We have in these verses also a note of time. John now knows the Messiah, though others do not. This inquiry of the legates from Jerusalem was, therefore,, after the baptism of our Lord (John 1:31; John 1:33), and if so, after the Temptation also. (See Note on Matthew 4:1.)

Verse 29

(29) The next day.—We pass on to the witness of John on the second day, when he sees Jesus coming unto him, probably on the return from the Temptation. Forty days had passed since they met before, and since John knew at the baptism that Jesus was the Messiah. These days were for the One a period of loneliness, temptation, and victory. They must have been for the other a time of quickened energy, wondering thought, and earnest study of what the prophets foretold the Messianic advent should be. Prominent among those prophecies which every Rabbi of that day interpreted of the Messiah, was Isaiah 52:13; Isaiah 53:12. We know that on the previous day the fortieth chapter is quoted (John 1:23), and that this prophet is therefore in the speaker’s thoughts. Side by side with these thoughts was the daily continuing tale of grief and sorrow and sin from those who came to be baptised. How often must there have came to the mind such words as, “He hath borne our griefs and carried our sorrows,” “He was wounded for our transgressions,” “He is brought as a lamb to the slaughter,” “He bare the sin of many”! The Messiah, then, was the servant of Jehovah, the true Paschal Lamb of Isaiah’s thought. While the heart burns with this living truth that all men needed, and that one heart only knew, that same Form is seen advancing. It bears indeed no halo of glory, but it bears marks of the agonising contest and yet the calm of accomplished victory. “He hath no form nor comeliness,” “no beauty that we should desire Him.” John looks at Him as He is coming, sees there living, walking in their midst, the bearer of the world’s sin and sorrow; and utters words than which in depth and width of meaning none more full have ever come from human lips, “Behold the Lamb of God which taketh away the sin of the world.”

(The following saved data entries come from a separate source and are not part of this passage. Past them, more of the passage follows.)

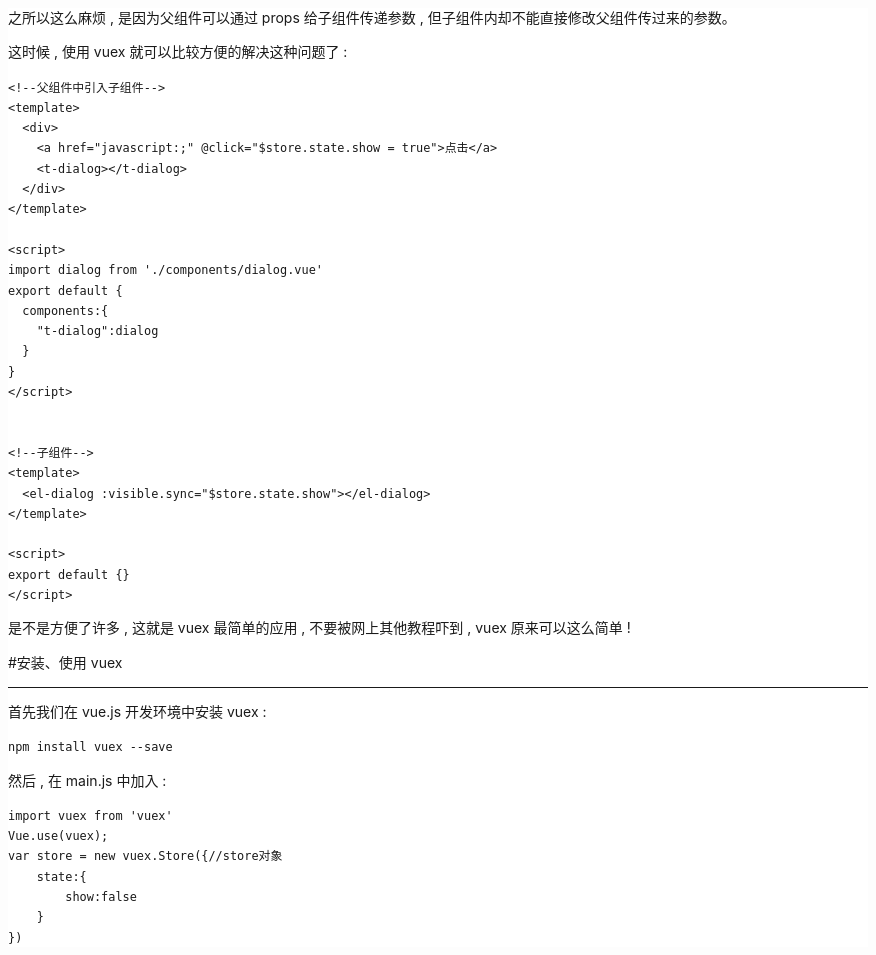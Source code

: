 之所以这么麻烦 , 是因为父组件可以通过 props 给子组件传递参数 , 但子组件内却不能直接修改父组件传过来的参数。

这时候 , 使用 vuex 就可以比较方便的解决这种问题了 :

```
<!--父组件中引入子组件-->
<template>
  <div>
    <a href="javascript:;" @click="$store.state.show = true">点击</a>
    <t-dialog></t-dialog>
  </div>
</template>

<script>
import dialog from './components/dialog.vue'
export default {
  components:{
    "t-dialog":dialog
  }
}
</script>


<!--子组件-->
<template>
  <el-dialog :visible.sync="$store.state.show"></el-dialog>
</template>

<script>
export default {}
</script>
```

是不是方便了许多 , 这就是 vuex 最简单的应用 , 不要被网上其他教程吓到 , vuex 原来可以这么简单 !

#安装、使用 vuex

---

首先我们在 vue.js 开发环境中安装 vuex :

`
npm install vuex --save
`

然后 , 在 main.js 中加入 :

```
import vuex from 'vuex'
Vue.use(vuex);
var store = new vuex.Store({//store对象
    state:{
        show:false
    }
})
```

The margin gives “beareth” as an alternative rendering for “taketh away,” and this union exactly expresses the force of the original. He is ever taking away sin, but this He does by bearing the burden Himself. (Comp. 1 John 3:5.) A reference to the words of Isaiah 53:4, above, fully establishes this. The Baptist probably used the very word of the prophet; but the Evangelist does not, in recording this for Greek readers, use the word of the LXX. as St. Peter does (1 Peter 2:24, “bare our sin in His own body”), but are-translates, and chooses the wider word which includes both meanings.

Verse 30

(30) This is he.—These words meet us here for the third time. They come in John 1:15, and in part in John 1:27. Here, as before, they are a quotation of an earlier and unrecorded statement of the Baptist, uttered in proverbial form, and to be understood in their fulfilment. (Comp. John 3:30.)

Verse 31

(31) And I knew him not.—Better, and I also knew Him not; so again in John 1:33. The reference is to “whom ye know not” of John 1:26, and the assertion is not, therefore, inconsistent with the fact that John did know Him on His approach to baptism (Matthew 3:13, see Note). In the sense that they did not know Him standing among them, he did not know Him, though with the incidents of His birth and earlier years and even features he must have been familiar. It cannot be that the Son of Mary was unknown to the son of Elizabeth, though One had dwelt in Nazareth and the other “was in the deserts till the day of his showing unto Israel” (Luke 1:80; Luke 2:51). He knew not all, but there must have been many wondering thoughts of that wondrous life. Could it be the life that all looked for? but no; there was little of the Jewish idea of the Messiah in the carpenter of a country village (comp. Mark 6:3). What he did know was, that his own work as herald declared “that He should be made manifest to Israel,” and in that conviction he proclaimed the coming King, and began the Messianic baptism. The Person would be His own witness. Heaven would give its own sign to those who could spiritually read it. The Baptiser with the Spirit would Himself be so fully baptised with the Spirit coming upon and dwelling in Him, that to the spiritual eye it would take visual form and be seen “as a dove descending from heaven.”

Am I come.—Better, came.

Verse 32

(32) I saw.—Better, I have seen, or beheld. The vision is in its result ever present, and is all-conclusive evidence. (Comp. the words in their historic setting, Matthew 3:16, Note.)

Verses 32-33

(32, 33) In these verses the Evangelist again makes prominent the solemn witness of John, giving the process by which conviction had come to his own mind.

Verse 34

(34) And I saw and bare record.—Better, and I have seen and have borne witness, as in John 1:32. The result of personal conviction was, that he forthwith testified to others, and continued to do so until the present. One of the sayings taught to his scholars was, “He was (existed) before me.” The revelation of the baptism and the voice heard from heaven (Matthew 3:17) has given to this its true meaning. Teacher has now learnt, and learner is now taught, that Jesus is this pre-existent Being, the Messiah, the Son of God.

Verse 35

(35) Again the next day after John stood.—Better, The next day again John was standing. The description is of a scene present to the mind, and by one of the two disciples (John 1:40). The “again” refers to John 1:29.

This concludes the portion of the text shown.